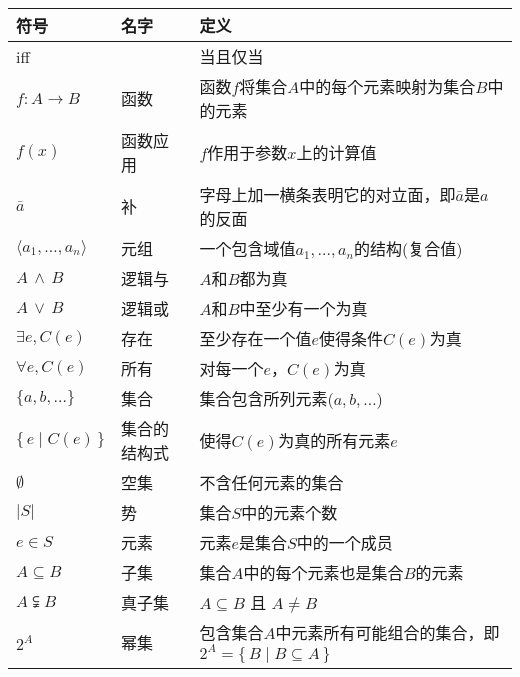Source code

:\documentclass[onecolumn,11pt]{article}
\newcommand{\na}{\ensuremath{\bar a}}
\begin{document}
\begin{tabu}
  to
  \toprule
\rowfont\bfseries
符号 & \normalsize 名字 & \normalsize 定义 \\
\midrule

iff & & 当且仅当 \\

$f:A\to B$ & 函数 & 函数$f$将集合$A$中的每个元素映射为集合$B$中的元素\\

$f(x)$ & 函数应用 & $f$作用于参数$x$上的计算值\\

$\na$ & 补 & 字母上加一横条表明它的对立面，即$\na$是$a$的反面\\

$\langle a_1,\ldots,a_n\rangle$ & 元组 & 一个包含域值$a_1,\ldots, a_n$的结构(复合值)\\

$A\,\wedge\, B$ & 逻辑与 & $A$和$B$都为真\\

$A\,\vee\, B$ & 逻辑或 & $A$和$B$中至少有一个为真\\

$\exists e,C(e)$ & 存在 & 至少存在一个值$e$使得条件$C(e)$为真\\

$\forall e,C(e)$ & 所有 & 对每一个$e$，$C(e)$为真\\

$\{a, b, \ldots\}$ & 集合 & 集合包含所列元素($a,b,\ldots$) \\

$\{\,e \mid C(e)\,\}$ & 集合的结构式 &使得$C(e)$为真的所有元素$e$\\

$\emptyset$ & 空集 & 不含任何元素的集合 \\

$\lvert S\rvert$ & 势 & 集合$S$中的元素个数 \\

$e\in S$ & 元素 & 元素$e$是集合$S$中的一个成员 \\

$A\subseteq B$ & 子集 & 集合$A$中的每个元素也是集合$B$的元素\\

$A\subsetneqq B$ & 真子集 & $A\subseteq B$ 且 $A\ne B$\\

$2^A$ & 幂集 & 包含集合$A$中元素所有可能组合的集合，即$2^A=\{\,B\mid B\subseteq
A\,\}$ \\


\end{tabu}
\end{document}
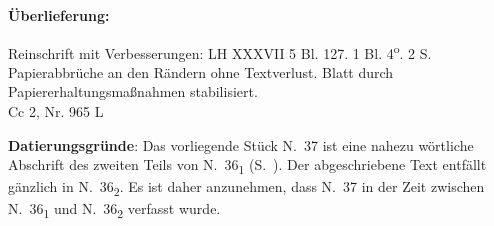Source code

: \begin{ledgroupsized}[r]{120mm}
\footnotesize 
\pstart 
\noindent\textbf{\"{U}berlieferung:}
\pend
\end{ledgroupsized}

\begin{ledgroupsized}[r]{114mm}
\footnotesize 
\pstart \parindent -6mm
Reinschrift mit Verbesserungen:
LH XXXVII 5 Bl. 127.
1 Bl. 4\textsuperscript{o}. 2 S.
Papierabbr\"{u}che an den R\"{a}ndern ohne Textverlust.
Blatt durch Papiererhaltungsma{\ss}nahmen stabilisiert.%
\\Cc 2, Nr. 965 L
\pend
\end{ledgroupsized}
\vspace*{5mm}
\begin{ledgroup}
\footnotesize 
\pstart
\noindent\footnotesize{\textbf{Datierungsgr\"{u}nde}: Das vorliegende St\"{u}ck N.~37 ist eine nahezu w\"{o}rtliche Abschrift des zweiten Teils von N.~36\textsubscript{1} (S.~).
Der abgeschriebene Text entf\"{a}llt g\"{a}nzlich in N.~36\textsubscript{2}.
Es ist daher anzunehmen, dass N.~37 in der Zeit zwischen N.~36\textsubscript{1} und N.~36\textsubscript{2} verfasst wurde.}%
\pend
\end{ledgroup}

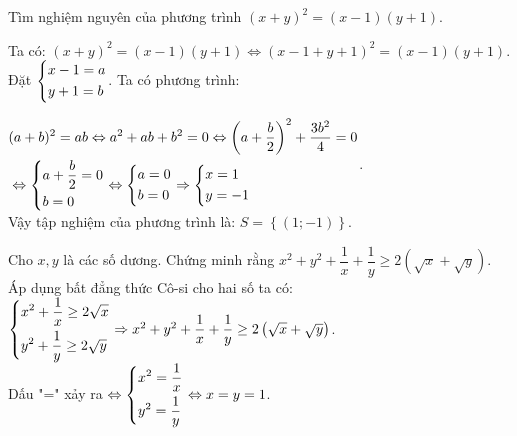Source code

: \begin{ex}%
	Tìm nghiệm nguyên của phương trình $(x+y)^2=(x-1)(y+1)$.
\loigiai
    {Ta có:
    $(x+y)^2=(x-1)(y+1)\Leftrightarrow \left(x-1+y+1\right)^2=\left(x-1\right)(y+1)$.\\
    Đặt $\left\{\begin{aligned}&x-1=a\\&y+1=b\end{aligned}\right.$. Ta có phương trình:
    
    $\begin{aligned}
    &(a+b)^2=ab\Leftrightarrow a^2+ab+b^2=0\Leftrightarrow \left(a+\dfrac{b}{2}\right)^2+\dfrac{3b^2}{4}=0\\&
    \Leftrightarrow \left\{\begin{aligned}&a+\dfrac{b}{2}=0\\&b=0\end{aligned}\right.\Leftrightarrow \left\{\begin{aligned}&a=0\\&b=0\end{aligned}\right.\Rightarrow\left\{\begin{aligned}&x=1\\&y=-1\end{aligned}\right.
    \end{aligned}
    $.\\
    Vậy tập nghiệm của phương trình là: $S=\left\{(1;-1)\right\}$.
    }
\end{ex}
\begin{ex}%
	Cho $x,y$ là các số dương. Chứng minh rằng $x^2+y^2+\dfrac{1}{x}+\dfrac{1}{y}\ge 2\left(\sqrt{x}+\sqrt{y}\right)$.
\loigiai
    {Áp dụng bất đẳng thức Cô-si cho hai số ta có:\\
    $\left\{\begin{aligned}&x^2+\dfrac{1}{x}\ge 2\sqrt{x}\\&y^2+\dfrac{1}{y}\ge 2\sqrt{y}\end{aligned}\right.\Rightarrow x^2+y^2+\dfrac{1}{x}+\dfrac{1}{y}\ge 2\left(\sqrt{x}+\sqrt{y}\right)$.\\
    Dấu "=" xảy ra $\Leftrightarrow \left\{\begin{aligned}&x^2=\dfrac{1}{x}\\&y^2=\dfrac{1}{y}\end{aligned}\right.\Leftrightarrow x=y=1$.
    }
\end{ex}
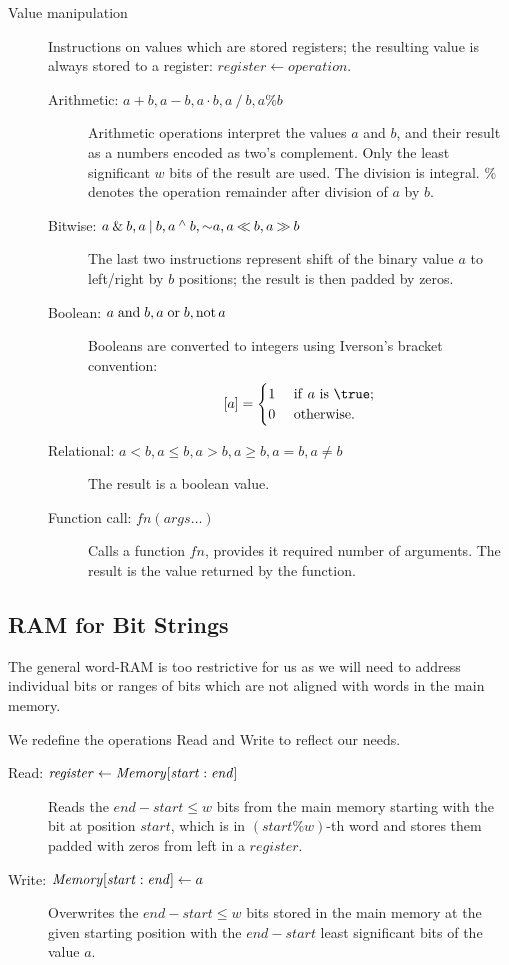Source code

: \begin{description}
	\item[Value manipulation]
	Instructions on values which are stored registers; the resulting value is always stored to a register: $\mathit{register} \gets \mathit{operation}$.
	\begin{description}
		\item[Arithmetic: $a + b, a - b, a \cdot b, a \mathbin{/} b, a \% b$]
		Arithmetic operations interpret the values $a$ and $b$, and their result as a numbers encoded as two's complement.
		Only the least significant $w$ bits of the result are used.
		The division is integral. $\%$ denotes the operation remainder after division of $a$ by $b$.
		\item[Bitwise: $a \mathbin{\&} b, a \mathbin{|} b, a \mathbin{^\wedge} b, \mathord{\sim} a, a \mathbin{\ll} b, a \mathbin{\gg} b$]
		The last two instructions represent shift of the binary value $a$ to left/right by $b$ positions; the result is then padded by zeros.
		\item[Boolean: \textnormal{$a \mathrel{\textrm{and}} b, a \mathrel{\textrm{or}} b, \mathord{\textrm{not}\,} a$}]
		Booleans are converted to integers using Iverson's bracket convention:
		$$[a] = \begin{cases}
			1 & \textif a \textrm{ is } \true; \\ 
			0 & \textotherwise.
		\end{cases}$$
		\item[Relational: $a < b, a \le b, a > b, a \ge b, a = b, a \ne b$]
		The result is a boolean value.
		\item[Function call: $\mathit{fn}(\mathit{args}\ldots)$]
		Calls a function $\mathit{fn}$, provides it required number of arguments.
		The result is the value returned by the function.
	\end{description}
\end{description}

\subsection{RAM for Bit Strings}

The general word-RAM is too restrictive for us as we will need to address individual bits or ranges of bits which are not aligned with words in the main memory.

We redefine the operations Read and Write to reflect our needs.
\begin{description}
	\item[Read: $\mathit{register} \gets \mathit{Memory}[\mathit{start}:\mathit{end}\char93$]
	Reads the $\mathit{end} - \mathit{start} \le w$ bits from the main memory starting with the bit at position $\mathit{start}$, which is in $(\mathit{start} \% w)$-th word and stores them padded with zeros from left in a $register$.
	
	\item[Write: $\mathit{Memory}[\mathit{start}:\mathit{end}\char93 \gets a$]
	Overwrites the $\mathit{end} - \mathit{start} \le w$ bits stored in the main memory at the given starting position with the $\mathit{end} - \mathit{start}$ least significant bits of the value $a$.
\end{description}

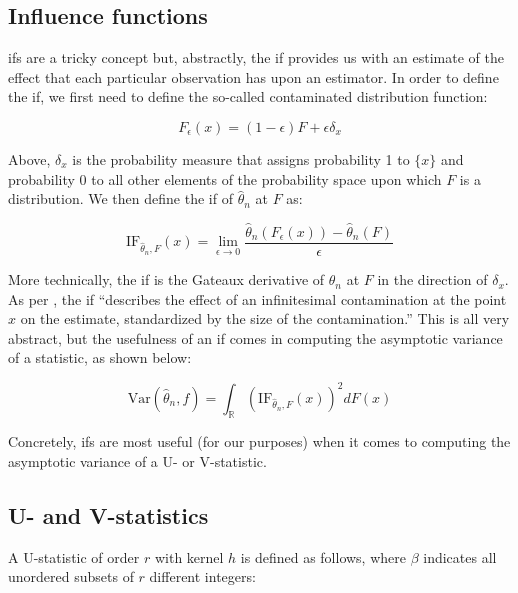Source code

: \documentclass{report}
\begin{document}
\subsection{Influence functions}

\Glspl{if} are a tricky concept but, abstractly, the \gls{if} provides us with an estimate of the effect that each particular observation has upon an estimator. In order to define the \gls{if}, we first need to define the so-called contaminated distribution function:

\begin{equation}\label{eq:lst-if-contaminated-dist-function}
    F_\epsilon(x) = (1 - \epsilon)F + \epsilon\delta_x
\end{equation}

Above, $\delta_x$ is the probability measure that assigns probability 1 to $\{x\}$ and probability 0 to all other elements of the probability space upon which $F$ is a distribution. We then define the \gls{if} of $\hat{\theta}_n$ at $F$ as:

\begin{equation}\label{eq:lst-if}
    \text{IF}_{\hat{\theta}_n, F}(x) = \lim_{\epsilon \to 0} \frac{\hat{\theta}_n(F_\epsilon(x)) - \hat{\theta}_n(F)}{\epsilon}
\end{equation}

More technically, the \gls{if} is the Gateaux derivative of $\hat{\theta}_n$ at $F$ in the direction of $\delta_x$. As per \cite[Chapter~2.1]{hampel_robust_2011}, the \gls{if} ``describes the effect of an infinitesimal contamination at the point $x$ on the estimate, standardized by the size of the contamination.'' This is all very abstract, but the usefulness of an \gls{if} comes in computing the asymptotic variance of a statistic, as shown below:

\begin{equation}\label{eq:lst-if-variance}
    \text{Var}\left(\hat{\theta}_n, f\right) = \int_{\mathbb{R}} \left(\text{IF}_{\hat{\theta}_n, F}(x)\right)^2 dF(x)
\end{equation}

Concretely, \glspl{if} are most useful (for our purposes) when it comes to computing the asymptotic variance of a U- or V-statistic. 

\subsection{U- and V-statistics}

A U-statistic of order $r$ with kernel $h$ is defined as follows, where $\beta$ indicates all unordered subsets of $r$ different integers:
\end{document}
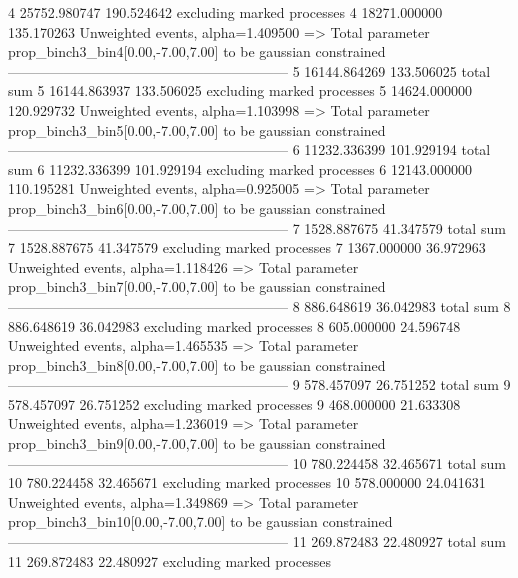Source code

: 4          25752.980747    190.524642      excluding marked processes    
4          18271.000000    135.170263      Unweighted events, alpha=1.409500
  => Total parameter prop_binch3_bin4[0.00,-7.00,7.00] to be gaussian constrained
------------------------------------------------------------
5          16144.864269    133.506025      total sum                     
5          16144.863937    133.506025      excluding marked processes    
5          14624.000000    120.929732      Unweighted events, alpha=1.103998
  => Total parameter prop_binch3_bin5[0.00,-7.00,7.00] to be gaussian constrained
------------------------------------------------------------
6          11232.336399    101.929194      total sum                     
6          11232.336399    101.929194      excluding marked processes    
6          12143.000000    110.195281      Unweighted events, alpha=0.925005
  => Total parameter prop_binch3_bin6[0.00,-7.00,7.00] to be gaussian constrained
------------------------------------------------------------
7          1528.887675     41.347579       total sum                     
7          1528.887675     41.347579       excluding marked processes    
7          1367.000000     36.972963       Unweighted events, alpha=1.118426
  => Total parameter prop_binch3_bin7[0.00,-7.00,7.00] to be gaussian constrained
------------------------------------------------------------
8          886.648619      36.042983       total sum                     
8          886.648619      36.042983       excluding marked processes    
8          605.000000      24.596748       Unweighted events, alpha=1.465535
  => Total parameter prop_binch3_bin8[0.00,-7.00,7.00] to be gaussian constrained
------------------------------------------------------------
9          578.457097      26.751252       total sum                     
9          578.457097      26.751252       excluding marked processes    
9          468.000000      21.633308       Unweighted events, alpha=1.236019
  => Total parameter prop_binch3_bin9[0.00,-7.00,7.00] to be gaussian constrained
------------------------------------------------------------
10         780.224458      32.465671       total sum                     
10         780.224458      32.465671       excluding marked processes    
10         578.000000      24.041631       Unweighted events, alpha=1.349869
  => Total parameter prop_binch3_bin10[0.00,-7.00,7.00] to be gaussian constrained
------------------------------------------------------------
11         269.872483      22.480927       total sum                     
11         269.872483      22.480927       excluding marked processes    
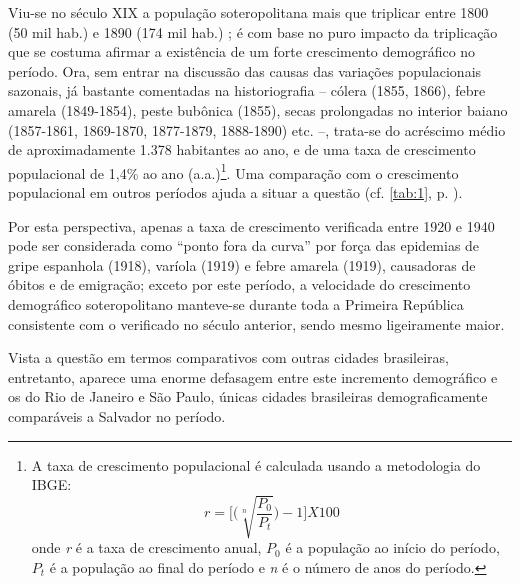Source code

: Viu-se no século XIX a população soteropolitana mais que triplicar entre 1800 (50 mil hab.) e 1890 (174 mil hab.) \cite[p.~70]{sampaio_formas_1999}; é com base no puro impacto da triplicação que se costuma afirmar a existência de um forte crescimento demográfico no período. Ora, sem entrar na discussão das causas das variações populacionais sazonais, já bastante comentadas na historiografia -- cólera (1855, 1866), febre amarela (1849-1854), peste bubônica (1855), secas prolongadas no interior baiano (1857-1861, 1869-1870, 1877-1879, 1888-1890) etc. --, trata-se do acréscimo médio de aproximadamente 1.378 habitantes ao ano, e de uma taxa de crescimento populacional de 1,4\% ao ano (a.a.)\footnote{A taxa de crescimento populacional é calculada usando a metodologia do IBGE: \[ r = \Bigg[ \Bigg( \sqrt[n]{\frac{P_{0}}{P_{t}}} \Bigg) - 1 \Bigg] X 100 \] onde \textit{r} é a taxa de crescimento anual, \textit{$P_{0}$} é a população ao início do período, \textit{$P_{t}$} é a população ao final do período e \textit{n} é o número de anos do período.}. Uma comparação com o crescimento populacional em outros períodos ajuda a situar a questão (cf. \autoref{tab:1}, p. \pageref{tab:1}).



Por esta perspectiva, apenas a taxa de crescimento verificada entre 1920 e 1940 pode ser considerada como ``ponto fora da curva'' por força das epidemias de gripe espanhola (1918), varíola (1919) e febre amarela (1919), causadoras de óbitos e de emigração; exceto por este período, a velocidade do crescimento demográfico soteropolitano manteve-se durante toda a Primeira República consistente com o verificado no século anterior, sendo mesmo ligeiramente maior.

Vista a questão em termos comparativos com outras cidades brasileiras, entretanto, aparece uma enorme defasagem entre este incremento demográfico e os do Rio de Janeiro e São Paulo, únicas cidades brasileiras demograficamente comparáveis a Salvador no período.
......
What is being asked: All that is needed is the number of lines above in which the string "alpha" appears.

Task output: 7